- [EXERCISE AIM] Among the entries below, please repeat exactly and only the lines from the line containing "Liczba bitów wynikowego" to the line containing "Zaimplementować dowolny algorytm", both lines included.

RECORD SET section start

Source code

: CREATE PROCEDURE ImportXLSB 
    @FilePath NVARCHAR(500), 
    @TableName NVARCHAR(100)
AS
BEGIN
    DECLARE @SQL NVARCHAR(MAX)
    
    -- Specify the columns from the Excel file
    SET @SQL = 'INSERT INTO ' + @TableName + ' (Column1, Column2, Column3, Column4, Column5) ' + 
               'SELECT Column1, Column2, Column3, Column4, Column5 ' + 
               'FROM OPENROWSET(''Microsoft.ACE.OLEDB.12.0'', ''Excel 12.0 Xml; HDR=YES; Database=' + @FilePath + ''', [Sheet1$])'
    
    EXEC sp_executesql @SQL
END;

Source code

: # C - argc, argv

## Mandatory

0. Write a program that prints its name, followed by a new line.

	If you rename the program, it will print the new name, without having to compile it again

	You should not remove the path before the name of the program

RECORD SET section end
RECORD SET section start

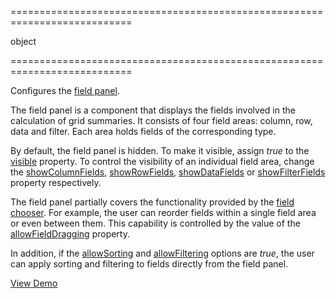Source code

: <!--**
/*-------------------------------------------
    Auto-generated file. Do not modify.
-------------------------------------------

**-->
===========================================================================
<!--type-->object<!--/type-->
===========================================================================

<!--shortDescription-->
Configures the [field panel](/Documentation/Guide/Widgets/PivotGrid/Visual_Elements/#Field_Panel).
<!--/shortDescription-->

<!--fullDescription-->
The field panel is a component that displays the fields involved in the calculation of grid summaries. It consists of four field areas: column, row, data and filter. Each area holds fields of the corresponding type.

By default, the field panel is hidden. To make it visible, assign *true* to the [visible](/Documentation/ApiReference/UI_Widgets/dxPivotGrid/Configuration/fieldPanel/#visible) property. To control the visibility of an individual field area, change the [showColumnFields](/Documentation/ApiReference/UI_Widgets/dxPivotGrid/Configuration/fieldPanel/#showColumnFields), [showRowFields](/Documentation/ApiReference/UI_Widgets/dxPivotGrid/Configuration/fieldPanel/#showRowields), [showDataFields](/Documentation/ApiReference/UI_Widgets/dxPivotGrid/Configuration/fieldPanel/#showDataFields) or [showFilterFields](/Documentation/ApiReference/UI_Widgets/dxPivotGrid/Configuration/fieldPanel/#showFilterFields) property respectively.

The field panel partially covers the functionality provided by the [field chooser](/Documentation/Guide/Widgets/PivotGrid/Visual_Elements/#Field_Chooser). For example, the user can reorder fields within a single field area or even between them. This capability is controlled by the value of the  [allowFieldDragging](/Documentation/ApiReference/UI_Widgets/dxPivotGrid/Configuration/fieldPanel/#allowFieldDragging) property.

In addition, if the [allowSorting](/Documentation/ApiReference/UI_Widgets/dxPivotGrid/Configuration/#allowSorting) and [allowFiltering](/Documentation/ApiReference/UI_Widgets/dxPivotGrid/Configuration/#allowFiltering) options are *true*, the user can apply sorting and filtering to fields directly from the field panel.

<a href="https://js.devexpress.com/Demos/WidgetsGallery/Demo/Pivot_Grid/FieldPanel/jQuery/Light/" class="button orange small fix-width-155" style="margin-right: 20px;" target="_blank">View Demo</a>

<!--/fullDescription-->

RECORD SET section end
RECORD SET section start

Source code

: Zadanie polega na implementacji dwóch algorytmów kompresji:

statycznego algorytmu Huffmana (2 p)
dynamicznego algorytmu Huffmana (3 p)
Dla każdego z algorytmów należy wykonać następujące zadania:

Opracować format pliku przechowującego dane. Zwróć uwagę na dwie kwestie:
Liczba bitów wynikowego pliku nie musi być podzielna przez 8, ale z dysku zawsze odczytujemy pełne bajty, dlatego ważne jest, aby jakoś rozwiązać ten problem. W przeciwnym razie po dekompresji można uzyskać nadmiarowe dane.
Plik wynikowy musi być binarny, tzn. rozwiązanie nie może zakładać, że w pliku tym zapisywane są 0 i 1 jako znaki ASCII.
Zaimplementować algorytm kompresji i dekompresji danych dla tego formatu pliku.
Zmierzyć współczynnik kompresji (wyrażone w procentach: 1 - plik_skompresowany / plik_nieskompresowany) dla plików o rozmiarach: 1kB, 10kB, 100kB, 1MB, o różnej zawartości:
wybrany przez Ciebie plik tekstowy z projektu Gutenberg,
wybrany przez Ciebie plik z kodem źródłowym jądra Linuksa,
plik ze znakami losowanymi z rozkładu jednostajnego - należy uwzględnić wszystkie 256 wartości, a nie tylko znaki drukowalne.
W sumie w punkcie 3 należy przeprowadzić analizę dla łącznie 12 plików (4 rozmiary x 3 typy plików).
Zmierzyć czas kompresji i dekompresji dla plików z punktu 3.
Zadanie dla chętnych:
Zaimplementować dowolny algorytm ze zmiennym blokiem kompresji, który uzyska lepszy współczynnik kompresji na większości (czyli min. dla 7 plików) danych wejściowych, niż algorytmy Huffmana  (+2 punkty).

RECORD SET section end

- [EXERCISE OUTPUT]
Liczba bitów wynikowego pliku nie musi być podzielna przez 8, ale z dysku zawsze odczytujemy pełne bajty, dlatego ważne jest, aby jakoś rozwiązać ten problem. W przeciwnym razie po dekompresji można uzyskać nadmiarowe dane.
Plik wynikowy musi być binarny, tzn. rozwiązanie nie może zakładać, że w pliku tym zapisywane są 0 i 1 jako znaki ASCII.
Zaimplementować algorytm kompresji i dekompresji danych dla tego formatu pliku.
Zmierzyć współczynnik kompresji (wyrażone w procentach: 1 - plik_skompresowany / plik_nieskompresowany) dla plików o rozmiarach: 1kB, 10kB, 100kB, 1MB, o różnej zawartości:
wybrany przez Ciebie plik tekstowy z projektu Gutenberg,
wybrany przez Ciebie plik z kodem źródłowym jądra Linuksa,
plik ze znakami losowanymi z rozkładu jednostajnego - należy uwzględnić wszystkie 256 wartości, a nie tylko znaki drukowalne.
W sumie w punkcie 3 należy przeprowadzić analizę dla łącznie 12 plików (4 rozmiary x 3 typy plików).
Zmierzyć czas kompresji i dekompresji dla plików z punktu 3.
Zadanie dla chętnych:
Zaimplementować dowolny algorytm ze zmiennym blokiem kompresji, który uzyska lepszy współczynnik kompresji na większości (czyli min. dla 7 plików) danych wejściowych, niż algorytmy Huffmana  (+2 punkty).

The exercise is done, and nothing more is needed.